Newspaper publisher Archant Norfolk has scaled back its plans for job cuts after talks with union representatives.
Redundancy notices have already been issued to a number of staff including photographers, sub-editors, features and sports writers as well as some inputters and a librarian.
However some photographers and sub-editors jobs initially under threat have been saved while a number of additional reporting posts have also been created.
Negotiations between management and National Union of Journalists representatives over the cuts have at times been fraught.
A letter about the redundancies issued to an NUJ representative was littered with spelling mistakes, while staff later passed an unofficial “no confidence” vote in editorial director James Foster.
But Pete Kelley, the NUJ’s father of chapel at Archant Norfolk, said this week that the union had now reached a settlement with the company.
“We have still got reservations about this but we feel they have tried to listen and we have come to a compromise figure,” he told the BBC.

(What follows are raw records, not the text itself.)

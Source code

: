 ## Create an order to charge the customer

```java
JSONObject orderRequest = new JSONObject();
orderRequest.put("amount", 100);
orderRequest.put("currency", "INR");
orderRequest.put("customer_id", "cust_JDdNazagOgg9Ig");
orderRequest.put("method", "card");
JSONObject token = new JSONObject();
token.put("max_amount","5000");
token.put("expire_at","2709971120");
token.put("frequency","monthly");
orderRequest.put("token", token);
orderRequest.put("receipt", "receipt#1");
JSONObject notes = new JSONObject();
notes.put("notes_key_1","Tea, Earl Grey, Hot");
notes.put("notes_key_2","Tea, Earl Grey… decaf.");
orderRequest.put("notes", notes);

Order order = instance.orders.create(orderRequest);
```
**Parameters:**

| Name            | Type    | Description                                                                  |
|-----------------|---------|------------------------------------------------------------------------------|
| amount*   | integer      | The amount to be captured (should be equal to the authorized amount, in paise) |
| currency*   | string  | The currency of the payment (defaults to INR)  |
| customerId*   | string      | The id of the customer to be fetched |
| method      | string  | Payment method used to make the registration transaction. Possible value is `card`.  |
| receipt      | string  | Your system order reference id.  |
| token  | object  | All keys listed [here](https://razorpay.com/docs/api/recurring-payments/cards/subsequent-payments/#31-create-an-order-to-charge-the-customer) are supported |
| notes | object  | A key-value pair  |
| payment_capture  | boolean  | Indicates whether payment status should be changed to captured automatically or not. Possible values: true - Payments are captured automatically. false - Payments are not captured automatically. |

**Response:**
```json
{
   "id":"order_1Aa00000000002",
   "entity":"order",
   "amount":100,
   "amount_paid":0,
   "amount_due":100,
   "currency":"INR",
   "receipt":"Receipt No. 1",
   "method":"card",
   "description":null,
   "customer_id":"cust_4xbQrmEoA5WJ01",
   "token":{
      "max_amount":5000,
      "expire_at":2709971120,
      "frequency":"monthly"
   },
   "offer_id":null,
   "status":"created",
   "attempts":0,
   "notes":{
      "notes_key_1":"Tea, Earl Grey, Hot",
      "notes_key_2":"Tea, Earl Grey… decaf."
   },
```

Mr Foster said: “Our proposals to staff were very clear in that we wanted to protect the number of frontline reporters and in fact we have increased the number of reporters both in the head office and our patches.
“I am pleased to say that we were able to achieve an agreement with the NUJ which was backed overwhelmingly by our staff.
“Our titles are showing year-on-year circulation growth and we are determined to protect that. But we also have to recognise the climate in which we are operating and we will be ensuring the long term stability of the company by the measures we have taken.
“Our reporters want to be out there, meeting people and our new technology – along with smart use of social media – will help them do that. These changes are very much about getting the best out of that opportunity – as well as working more efficiently within our production departments to produce better papers and websites.”